【読書録】保坂和志『猫が来なくなった』2
保坂和志の『猫が来なくなった』の続きを読んでいる。
あれっと思ったのだが、この短篇集に入っている、「事の次第を読んでる」は、かなり前に読んだ記憶があったのだが、さもありなん、この一篇だけ、2013年あたりに文芸誌、確か年始の、ズラッと作家名が並んでいる特大号のような時に載っていた気がする、そこで読んでいた。
他のも文芸誌に載っていたのがほとんどだったが、他のは読んでいなかった。これはやはり、自分がそれほど熱心に保坂和志を追わなくなったタイミングが影響している。
しかし、なんとなくは追っていればよかった。全体としては、この『猫が来なくなった』は、読んでおいてよかった部類の本に入る。思い出も込みで、読んだ価値があったという気がする。
最初の一篇はそうでもないが、ほとんどの章は、たぶんあえて、保坂和志が好んですぐれた文学の例に挙げていた小説を、枠として、というか、あるフレーズとか気分のようなものを、借りてきて書いている。
いくつかは、小島信夫の小説。「ある講演原稿」なんか、題名からして、「暮坂」のシリーズと、枠組みが同じであり、外面的にわかる程度に、これを下敷きにしたんだなと、アピールといっていいほどわかりやすく真似ている。
しかし、その域を超えると、急に保坂和志の調子に戻る。
カフカの有名な、「朝目が覚めると……」というのを、冒頭にそのまま使っているのもあった。しかしこれは、その後の展開をトレースしたという感じではなく、悪夢の中に閉じ込められているのか、それとも、もう外に出ているのかわからない、という気分そのものをトレースしたといった方が近い。読んでいる感覚として、本当に近いという気がするけれども、ふと気が付くと、彼の「コーリング」とかその辺の気分もここにあるようにも思えてくる。もともと、カフカからここに降りてきたのか、逆なのか、この作者風に、どちらでも良いと言ってみよう。
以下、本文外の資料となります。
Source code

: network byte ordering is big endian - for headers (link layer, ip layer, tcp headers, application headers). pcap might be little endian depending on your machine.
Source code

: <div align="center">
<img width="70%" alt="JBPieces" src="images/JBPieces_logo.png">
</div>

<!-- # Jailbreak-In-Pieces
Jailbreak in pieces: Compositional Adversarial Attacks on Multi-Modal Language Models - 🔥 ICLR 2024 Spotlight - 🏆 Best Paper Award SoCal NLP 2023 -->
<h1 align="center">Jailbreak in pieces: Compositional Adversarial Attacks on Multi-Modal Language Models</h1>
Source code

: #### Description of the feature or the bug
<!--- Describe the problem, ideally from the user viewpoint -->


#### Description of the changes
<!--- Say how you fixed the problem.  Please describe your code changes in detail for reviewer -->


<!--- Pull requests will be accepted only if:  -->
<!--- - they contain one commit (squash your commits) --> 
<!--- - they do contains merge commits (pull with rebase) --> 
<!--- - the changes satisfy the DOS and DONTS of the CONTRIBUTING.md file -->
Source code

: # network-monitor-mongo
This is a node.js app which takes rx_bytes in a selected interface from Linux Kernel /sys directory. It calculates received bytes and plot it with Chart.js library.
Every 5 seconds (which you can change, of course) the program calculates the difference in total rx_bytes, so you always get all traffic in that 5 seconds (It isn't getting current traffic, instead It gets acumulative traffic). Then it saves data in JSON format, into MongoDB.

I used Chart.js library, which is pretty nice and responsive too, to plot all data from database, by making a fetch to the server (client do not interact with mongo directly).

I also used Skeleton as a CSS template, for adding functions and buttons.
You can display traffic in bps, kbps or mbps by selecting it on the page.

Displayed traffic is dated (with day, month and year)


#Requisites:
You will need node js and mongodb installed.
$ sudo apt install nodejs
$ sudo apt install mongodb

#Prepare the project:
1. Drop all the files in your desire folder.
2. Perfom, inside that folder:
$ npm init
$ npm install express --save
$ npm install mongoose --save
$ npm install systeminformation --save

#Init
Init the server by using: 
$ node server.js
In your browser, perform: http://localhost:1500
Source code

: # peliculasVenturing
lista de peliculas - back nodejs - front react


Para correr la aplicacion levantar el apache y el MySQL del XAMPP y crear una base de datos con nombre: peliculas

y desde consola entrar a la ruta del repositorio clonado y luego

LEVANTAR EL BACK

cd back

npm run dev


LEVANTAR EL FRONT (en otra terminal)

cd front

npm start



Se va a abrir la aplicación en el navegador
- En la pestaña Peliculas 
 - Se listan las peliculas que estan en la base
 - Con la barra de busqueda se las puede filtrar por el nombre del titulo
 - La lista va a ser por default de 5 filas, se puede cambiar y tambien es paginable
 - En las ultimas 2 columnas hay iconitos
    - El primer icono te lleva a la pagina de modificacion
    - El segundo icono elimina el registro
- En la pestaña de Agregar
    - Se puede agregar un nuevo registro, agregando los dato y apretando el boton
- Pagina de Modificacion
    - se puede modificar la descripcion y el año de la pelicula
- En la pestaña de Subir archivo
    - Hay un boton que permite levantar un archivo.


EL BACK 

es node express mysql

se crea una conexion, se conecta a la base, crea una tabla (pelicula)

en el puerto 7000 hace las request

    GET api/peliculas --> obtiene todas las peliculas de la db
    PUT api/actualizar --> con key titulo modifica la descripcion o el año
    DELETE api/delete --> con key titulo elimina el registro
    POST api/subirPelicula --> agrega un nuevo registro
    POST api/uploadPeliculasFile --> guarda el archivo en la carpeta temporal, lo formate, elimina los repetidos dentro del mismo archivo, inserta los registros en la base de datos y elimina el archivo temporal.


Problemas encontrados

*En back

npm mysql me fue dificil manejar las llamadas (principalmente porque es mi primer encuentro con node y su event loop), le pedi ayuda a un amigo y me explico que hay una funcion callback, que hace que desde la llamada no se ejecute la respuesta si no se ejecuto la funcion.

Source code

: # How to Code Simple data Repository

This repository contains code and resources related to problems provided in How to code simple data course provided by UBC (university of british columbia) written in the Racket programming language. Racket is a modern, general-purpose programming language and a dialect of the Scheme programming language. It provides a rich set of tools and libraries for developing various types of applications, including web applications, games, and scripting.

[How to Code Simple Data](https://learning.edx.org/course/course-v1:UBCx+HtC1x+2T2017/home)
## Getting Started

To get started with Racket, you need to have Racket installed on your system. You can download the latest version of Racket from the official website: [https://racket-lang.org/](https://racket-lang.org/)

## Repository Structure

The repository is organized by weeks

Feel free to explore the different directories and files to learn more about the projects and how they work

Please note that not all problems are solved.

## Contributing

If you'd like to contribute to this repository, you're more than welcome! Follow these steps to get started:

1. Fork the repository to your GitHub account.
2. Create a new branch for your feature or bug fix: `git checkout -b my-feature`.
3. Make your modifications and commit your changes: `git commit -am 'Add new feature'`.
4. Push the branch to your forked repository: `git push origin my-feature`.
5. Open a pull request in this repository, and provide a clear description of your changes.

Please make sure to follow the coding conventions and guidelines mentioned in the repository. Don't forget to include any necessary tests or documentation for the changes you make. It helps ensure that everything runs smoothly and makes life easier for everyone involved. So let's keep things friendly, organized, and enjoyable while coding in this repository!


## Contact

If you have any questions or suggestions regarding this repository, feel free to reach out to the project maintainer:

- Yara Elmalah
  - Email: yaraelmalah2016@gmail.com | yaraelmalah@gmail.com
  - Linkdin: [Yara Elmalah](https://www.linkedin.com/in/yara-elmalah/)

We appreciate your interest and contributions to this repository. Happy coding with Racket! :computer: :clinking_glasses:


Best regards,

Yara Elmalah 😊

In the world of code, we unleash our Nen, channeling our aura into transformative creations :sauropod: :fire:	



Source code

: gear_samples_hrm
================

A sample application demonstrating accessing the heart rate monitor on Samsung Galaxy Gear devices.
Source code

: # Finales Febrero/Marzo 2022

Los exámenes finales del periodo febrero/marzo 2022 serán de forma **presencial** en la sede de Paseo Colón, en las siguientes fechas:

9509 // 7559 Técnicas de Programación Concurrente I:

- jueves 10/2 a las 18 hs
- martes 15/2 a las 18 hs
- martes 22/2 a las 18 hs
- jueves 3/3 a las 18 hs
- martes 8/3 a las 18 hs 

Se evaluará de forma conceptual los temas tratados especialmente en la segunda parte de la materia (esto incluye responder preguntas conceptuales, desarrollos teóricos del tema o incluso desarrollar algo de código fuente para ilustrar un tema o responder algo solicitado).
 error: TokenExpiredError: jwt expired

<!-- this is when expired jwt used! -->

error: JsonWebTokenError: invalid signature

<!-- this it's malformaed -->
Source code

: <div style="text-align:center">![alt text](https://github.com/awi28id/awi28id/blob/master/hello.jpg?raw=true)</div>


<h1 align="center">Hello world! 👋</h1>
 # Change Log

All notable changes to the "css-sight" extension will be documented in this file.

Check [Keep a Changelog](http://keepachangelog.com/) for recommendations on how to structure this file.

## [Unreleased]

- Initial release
それから、時系列的には前だが、収録順では最後の手前になっている、「事の次第を読んでる」で、実は、僕は、このすごく短い、書評のような、講解のような体をしている小説を読んで、その時から、何年かは、このたった一篇の小説? に影響を受け続けて、半ばこの小説、というより、これと「事の次第」という、またもおなじみのベケットの元ネタの小説との複合体のようなものに、生活を規定され、縛られていたようにも感じるほど、衝撃だった。
しかし、今読み直してみると、そこまで影響を受けるか? と思えるのは、そちらの感じ方の方が正しいのではなく、昔の方が何かを感じることに敏く、その敏さのようなものが擦り切れた結果なのではないかと思う。
でも、たぶん今読み直しても、「事の次第」の方は、物凄いと思えるのではないかと思う。句読点が一切ない小説。
保坂和志は、オリジナリティというよりも、素晴らしい小説に反応して、それを化学反応させるようにして、自分の中で変化させて、そのまま世の中に放流しているような作家だと思う。主体性を無くす、名前をどんどん削ることによって、こういったスタイルに変化してきたのだろう。